**GOAL OF THE EXERCISE:** Nothing but the lines from the top of the following entries through the line with "операциях остаётся линейным.\\" should be printed, exactly as they are.

BEGIN

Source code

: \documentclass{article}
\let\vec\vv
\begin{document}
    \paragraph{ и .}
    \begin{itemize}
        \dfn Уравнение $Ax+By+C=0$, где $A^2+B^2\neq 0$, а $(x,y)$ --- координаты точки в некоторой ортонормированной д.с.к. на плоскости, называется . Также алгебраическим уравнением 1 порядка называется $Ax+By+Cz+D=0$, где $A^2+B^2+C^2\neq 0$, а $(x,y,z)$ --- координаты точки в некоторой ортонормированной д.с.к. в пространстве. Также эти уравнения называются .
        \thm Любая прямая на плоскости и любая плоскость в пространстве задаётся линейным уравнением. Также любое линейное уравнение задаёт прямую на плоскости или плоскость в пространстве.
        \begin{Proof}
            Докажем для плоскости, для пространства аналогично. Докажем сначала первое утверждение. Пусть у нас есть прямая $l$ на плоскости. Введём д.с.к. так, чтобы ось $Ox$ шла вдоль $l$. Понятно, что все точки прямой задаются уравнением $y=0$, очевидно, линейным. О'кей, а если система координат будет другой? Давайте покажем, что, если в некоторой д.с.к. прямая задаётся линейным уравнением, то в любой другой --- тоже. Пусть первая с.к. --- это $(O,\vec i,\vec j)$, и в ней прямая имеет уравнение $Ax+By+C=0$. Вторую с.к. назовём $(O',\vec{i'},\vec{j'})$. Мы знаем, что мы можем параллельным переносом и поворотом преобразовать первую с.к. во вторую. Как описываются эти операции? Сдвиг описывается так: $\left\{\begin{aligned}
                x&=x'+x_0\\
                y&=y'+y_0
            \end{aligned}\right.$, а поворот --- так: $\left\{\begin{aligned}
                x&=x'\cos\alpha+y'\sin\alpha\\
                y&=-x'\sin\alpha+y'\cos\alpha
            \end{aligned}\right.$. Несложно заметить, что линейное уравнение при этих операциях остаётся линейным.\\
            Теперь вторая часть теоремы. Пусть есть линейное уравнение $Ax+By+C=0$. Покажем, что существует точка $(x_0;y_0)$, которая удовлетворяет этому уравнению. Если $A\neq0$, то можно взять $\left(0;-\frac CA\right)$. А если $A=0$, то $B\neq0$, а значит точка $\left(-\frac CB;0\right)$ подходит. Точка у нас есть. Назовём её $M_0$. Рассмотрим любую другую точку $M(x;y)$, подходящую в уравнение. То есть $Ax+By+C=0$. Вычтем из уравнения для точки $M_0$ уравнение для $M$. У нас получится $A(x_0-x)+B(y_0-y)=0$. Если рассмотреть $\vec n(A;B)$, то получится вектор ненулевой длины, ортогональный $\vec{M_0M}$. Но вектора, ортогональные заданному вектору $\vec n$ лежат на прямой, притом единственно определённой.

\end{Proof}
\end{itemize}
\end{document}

END

**WORKED SOLUTION:**
Source code

: \documentclass{article}
\let\vec\vv
\begin{document}
    \paragraph{ и .}
    \begin{itemize}
        \dfn Уравнение $Ax+By+C=0$, где $A^2+B^2\neq 0$, а $(x,y)$ --- координаты точки в некоторой ортонормированной д.с.к. на плоскости, называется . Также алгебраическим уравнением 1 порядка называется $Ax+By+Cz+D=0$, где $A^2+B^2+C^2\neq 0$, а $(x,y,z)$ --- координаты точки в некоторой ортонормированной д.с.к. в пространстве. Также эти уравнения называются .
        \thm Любая прямая на плоскости и любая плоскость в пространстве задаётся линейным уравнением. Также любое линейное уравнение задаёт прямую на плоскости или плоскость в пространстве.
        \begin{Proof}
            Докажем для плоскости, для пространства аналогично. Докажем сначала первое утверждение. Пусть у нас есть прямая $l$ на плоскости. Введём д.с.к. так, чтобы ось $Ox$ шла вдоль $l$. Понятно, что все точки прямой задаются уравнением $y=0$, очевидно, линейным. О'кей, а если система координат будет другой? Давайте покажем, что, если в некоторой д.с.к. прямая задаётся линейным уравнением, то в любой другой --- тоже. Пусть первая с.к. --- это $(O,\vec i,\vec j)$, и в ней прямая имеет уравнение $Ax+By+C=0$. Вторую с.к. назовём $(O',\vec{i'},\vec{j'})$. Мы знаем, что мы можем параллельным переносом и поворотом преобразовать первую с.к. во вторую. Как описываются эти операции? Сдвиг описывается так: $\left\{\begin{aligned}
                x&=x'+x_0\\
                y&=y'+y_0
            \end{aligned}\right.$, а поворот --- так: $\left\{\begin{aligned}
                x&=x'\cos\alpha+y'\sin\alpha\\
                y&=-x'\sin\alpha+y'\cos\alpha
            \end{aligned}\right.$. Несложно заметить, что линейное уравнение при этих операциях остаётся линейным.\\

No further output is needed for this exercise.